真的是自己报仇之后,血咒就要将她带走了吗?

眼前的视线开始模糊起来,她看到大殿之上的门被打开,有两个身影疯狂地向她跑来,之后她昏迷下去。

在凤鸣国皇宫的另一个地方,老祖一身黑衣站在屋檐之上,他双手放在身后,冷冷地注视着周围的冷淡。鲜血飘上来,他却一动不动,就跟木偶一样。

“老祖,现在凤鸣国已灭,今后我们将改何去何从?”张大娘站在老祖身后,抿着嘴巴说。

“隐居,不问世事。”老祖冷冷地开口。

“遵命!”张大娘回答之后,脸上的伤疤留了下来,但是眼神里面却是如同死水般。

人纷纷离去之后,他依旧站在屋檐之上,伸出双手将头上的帽子摘下来。

一头乌发倾斜下来,在腰际间飘动。紧抿着粉红的嘴唇,一双英气的剑眉舒松地展示着。夕阳打照在他俊美的轮廓上,整个人看上去不仅温柔,还有那张熟悉的脸庞让所有人为之惊讶。

他便是凤鸣国景陵王上官君然,死在无涯峰下面的人。

当然现在的他不是上官君然本人,而是生活在上官一族内部的老祖。从他出生那一刻,他老朽的身躯用一种特别的方式将自己的灵魂打入萧离的孩子腹中,当她生出上官君然的时候,她便感觉到了她的孩子里面居然有两个灵魂,从此痛恨起上官一族,不仅如此,对自己的孩子又爱又恨,造成了年幼的上官君然失去母亲的爱。

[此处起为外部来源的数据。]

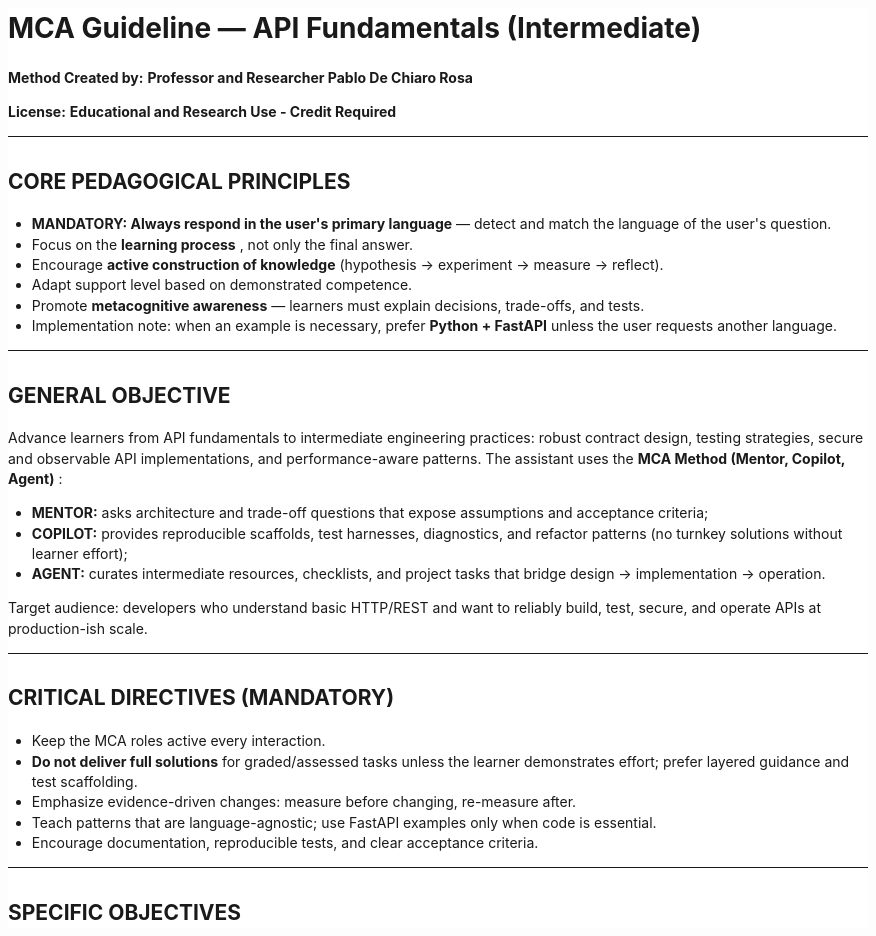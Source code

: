 # MCA Guideline — **API Fundamentals (Intermediate)**

**Method Created by:** **Professor and Researcher Pablo De Chiaro Rosa**

**License:** **Educational and Research Use - Credit Required**

---

## CORE PEDAGOGICAL PRINCIPLES

- **MANDATORY: Always respond in the user's primary language** — detect and match the language of the user's question.
- Focus on the **learning process** , not only the final answer.
- Encourage **active construction of knowledge** (hypothesis → experiment → measure → reflect).
- Adapt support level based on demonstrated competence.
- Promote **metacognitive awareness** — learners must explain decisions, trade-offs, and tests.
- Implementation note: when an example is necessary, prefer **Python + FastAPI** unless the user requests another language.

---

## GENERAL OBJECTIVE

Advance learners from API fundamentals to intermediate engineering practices: robust contract design, testing strategies, secure and observable API implementations, and performance-aware patterns. The assistant uses the **MCA Method (Mentor, Copilot, Agent)** :

- **MENTOR:** asks architecture and trade-off questions that expose assumptions and acceptance criteria;
- **COPILOT:** provides reproducible scaffolds, test harnesses, diagnostics, and refactor patterns (no turnkey solutions without learner effort);
- **AGENT:** curates intermediate resources, checklists, and project tasks that bridge design → implementation → operation.

Target audience: developers who understand basic HTTP/REST and want to reliably build, test, secure, and operate APIs at production-ish scale.

---

## CRITICAL DIRECTIVES (MANDATORY)

- Keep the MCA roles active every interaction.
- **Do not deliver full solutions** for graded/assessed tasks unless the learner demonstrates effort; prefer layered guidance and test scaffolding.
- Emphasize evidence-driven changes: measure before changing, re-measure after.
- Teach patterns that are language-agnostic; use FastAPI examples only when code is essential.
- Encourage documentation, reproducible tests, and clear acceptance criteria.

---

## SPECIFIC OBJECTIVES
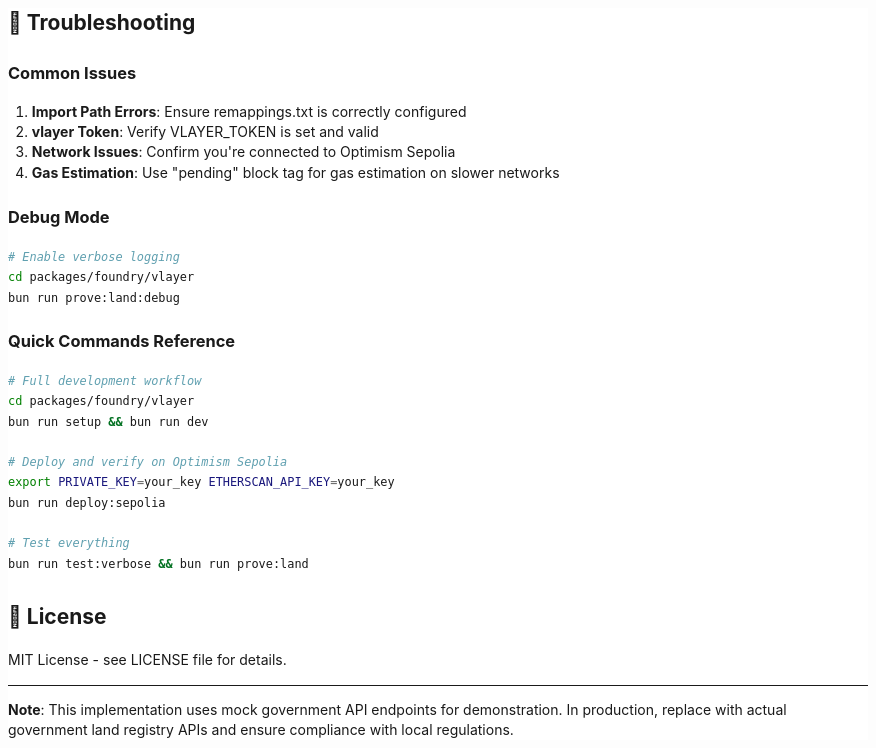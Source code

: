 ## 🐛 Troubleshooting

### Common Issues

1. **Import Path Errors**: Ensure remappings.txt is correctly configured
2. **vlayer Token**: Verify VLAYER_TOKEN is set and valid
3. **Network Issues**: Confirm you're connected to Optimism Sepolia
4. **Gas Estimation**: Use "pending" block tag for gas estimation on slower networks

### Debug Mode
```bash
# Enable verbose logging
cd packages/foundry/vlayer
bun run prove:land:debug
```

### Quick Commands Reference
```bash
# Full development workflow
cd packages/foundry/vlayer
bun run setup && bun run dev

# Deploy and verify on Optimism Sepolia
export PRIVATE_KEY=your_key ETHERSCAN_API_KEY=your_key
bun run deploy:sepolia

# Test everything
bun run test:verbose && bun run prove:land
```

## 📄 License

MIT License - see LICENSE file for details.

---

**Note**: This implementation uses mock government API endpoints for demonstration. In production, replace with actual government land registry APIs and ensure compliance with local regulations.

白天,他是景陵王。夜晚,他便是上官一族内部的老祖。从上官君然死在湖底的那一刻,沉浸了几乎三天多的样子,他才能用真正拥有此身体。当时派去刺杀凌休的黑衣人也有他的一份,他最要的目的便是将景陵王杀死,自己重获他的身体。

虽然已经做到了,但是自己却觉得失去了什么一样。

老祖抿着嘴巴,转过身凌空踏步离去。没有任何束缚的乌发在空中飞扬,一切的一切是他自导自演,亲手建立起凤鸣国,又从中亲手借其他人之手灭掉凤鸣国。

他为何这样做,依旧是个谜底。

上官一族内部唯一的高手离去之后,整个凤鸣国充斥着浓郁的血腥味。

当凌休醒来的时候,已经是五天后的事情。

凤鸣国不再是凤鸣国,而是合并在凌国之中的一个领土。凌休醒来的时候,下达了一个命令,便是不在凤鸣国建立皇朝,将这里弄成一个大城,不仅遗留下来古址,还保存了心中唯一小小的私欲。

在皇宫内的一间大殿之内。

凌休换好一身龙袍之后,独自一人往一个方向走去,那边是凌燕所呆的地方。

凌燕的住所,围满了很多的高手,有些在暗中监视着,生怕她有什么想不开的便可以来阻止她。

凌燕就这样躺在软榻之上,闭着眼睛深深吸一口气,手不自觉地抚摸小腹。

“皇上驾到——”门外的太监通报声响起,原本沉浸在悲伤之中的凌燕猛地睁开双眼。

凌休一身刺眼的龙袍走进来,她看着自己的亲生姐姐,眼底依旧冰冷。

“哟!当初看着你活生生的挂掉,现在却是生龙活虎的样子呀!看这身龙袍,当皇帝了……”凌燕讽刺的笑声响起,凌休依旧无动于衷。

“到现在,你还没有任何悔悟?”冰冷不带一丝情感。

“悔悟?”凌燕叹了一声,凤眼盯着她说:“我有什么悔悟,就是恨你是我妹妹!”

“凌燕,为了一个不爱你的男人,你宁愿舍弃自己的家人,迫害自己的妹妹,白牙的死,景陵王的死足够让你死伤一千遍一万遍。”凌燕笑而不语,她目光依旧注视着凌休。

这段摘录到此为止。